In the first stanza of Neruda’s poem, he states “I want you to know one thing”, indicating that whatever he has to relay in the rest of the poem is something of importance and encourages the reader to continue reading.

The second stanza explains how he feels about his native Chile and in the first line “You know how this is” he is stating that he knows the situation will be understood.

He writes:

“..if I look
at the crystal moon, at the red branch
of the slow autumn at my window,
if I touch
near the fire
the impalpable ash
or the wrinkled body of the log,
everything carries me to you”…

Neruda is explaining to the reader how, whether he lives in danger or in peace, whenever he is abroad he is always thinking of his homeland.  Neruda lived in Spain during the Spanish civil war and adopted an active role that meant he suffered as a result. From 1927-1935 he conducted many important government tasks that required him to travel around the world but, whenever he was recalled to Chile he went back to where he belonged with no hesitation. Just as Denny Bradbury in her poem “Belonging” talks of how “Belonging is cocooning, it makes us feel alive “Neruda felt he belonged in Chile.

Unfortunately, the situation turned sour and when Neruda actively opposed President Gonzalez Videla in his capacity as a member of the Chilean Communist party, he was forced into hiding, which, as he tells his reader in the third stanza, meant his affection for his country waned, the greater the hostility he endured:

“Well now,
if little by little you stop loving me
I shall stop loving you little by little.”

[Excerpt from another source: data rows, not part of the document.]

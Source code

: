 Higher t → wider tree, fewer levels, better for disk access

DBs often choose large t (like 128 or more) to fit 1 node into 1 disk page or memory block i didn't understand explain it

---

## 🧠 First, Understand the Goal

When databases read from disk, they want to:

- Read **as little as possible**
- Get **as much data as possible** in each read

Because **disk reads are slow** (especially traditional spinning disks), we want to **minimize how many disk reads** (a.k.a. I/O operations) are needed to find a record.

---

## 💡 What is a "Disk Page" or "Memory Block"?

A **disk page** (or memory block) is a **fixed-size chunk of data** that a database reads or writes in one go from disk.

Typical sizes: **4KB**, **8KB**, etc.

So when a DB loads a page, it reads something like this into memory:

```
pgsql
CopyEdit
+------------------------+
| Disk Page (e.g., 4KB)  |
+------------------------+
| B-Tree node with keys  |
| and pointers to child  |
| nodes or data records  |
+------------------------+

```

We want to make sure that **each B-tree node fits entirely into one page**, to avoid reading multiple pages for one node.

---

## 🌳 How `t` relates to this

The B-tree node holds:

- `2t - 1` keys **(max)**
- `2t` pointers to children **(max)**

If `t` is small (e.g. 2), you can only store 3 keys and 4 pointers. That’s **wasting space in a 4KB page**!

A warrant was put out for his arrest and in the fifth stanza he describes his period of exile, when he escaped from Chile in 1949:

“..and you decide
to leave me at the shore
of the heart where I have roots,
that on that day,
at that hour
I shall lift my arms
and my roots will set off
to seek another land.”

Neruda felt his country was too dangerous, that his roots were planted in old Chile, not in the new regime, that he was no longer appreciated and the hostility was too great for him to do anything but begin again elsewhere.

He finally returned three years later in 1952, the year the poem was written and by his words in the final stanza, he shows true forgiveness:

“..in me nothing is extinguished or forgotten,
my love feeds on your love, beloved,
and as long as you live it will be in your arms
without leaving mine”

Neruda remained in Chile for the rest of his life until he died of heart failure in 1973, being awarded the Nobel Prize for Literature two years prior.